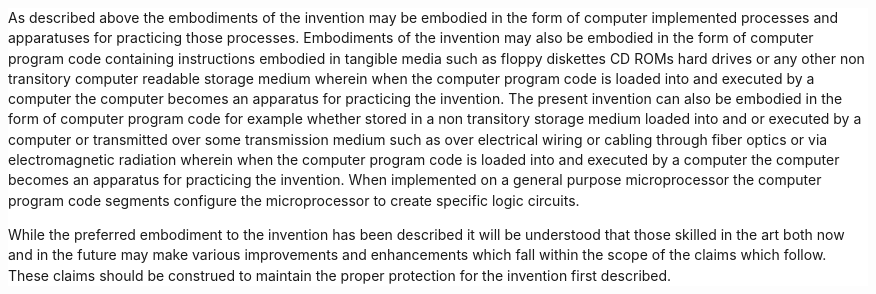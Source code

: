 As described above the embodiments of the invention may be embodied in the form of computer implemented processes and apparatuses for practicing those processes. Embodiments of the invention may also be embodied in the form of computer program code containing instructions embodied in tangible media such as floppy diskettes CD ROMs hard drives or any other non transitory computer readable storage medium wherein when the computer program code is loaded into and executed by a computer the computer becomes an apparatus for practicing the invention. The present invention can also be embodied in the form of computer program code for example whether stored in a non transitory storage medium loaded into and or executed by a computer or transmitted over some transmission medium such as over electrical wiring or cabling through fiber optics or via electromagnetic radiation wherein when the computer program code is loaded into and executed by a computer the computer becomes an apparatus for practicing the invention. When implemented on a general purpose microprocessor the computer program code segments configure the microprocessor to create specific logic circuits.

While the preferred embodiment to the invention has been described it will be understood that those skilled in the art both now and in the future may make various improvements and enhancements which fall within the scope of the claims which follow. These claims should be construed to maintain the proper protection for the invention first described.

* * *

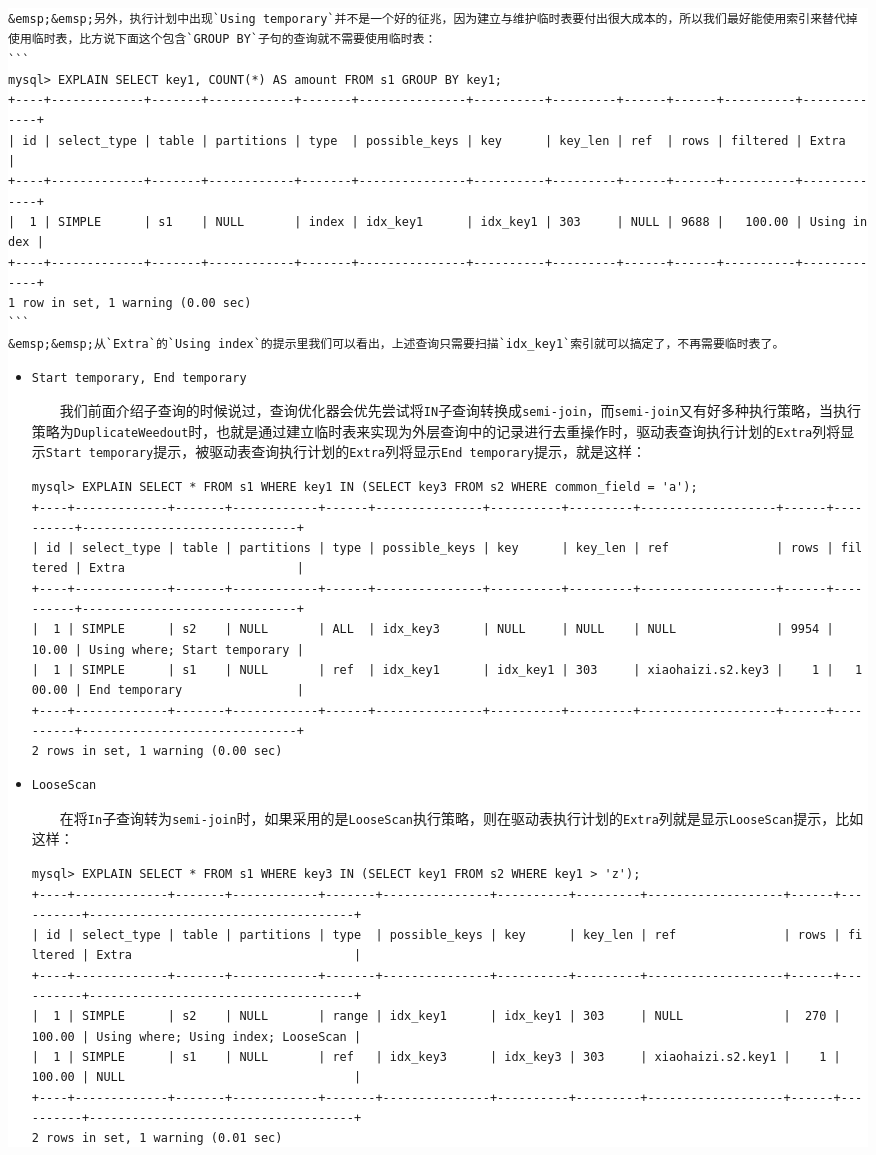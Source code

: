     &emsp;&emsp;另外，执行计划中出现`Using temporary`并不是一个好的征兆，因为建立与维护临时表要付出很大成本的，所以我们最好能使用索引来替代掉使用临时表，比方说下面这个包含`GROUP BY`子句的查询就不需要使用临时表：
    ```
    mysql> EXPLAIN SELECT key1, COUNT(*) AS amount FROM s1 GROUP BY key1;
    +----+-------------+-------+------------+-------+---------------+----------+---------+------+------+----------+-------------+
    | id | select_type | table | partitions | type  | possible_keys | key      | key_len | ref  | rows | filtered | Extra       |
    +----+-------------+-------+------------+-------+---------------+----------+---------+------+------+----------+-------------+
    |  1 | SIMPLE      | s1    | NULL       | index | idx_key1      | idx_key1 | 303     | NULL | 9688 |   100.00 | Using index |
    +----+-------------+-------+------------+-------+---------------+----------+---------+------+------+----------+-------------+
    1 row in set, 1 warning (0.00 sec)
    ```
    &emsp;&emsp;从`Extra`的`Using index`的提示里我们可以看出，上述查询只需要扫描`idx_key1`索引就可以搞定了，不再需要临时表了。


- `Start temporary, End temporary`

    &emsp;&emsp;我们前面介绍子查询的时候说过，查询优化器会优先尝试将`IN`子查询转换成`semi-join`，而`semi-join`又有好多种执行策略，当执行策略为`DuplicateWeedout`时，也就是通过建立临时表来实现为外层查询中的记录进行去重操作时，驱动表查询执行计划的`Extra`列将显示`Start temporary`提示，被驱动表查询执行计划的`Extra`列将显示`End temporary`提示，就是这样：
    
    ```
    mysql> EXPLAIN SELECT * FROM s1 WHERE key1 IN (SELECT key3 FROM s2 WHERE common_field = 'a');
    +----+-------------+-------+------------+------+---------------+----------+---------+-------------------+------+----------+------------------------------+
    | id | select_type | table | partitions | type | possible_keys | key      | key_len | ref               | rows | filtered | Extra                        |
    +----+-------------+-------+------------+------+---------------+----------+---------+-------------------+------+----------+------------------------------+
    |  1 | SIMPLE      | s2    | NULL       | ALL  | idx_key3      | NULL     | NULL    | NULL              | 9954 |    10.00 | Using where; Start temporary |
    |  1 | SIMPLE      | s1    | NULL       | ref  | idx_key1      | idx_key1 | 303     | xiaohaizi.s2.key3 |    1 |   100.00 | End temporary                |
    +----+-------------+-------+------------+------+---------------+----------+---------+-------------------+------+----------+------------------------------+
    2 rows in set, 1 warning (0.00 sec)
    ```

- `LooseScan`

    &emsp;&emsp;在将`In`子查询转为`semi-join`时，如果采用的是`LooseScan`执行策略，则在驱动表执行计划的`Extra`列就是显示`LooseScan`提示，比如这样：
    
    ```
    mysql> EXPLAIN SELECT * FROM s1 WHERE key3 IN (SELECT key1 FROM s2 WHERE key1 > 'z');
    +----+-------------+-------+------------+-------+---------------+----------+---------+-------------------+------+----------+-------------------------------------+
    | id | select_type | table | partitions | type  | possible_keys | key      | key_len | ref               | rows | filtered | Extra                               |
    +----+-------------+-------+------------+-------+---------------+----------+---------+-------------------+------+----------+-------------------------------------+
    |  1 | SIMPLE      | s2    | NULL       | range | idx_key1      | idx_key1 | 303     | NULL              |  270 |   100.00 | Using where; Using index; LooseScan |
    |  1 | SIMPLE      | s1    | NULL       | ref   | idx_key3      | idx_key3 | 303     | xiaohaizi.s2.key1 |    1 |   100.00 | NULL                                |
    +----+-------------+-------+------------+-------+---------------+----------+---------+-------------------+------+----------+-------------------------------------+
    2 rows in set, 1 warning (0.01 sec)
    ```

- Required action
How many of the lines above include the word "FROM"? Respond with the number alone.

- Reply
3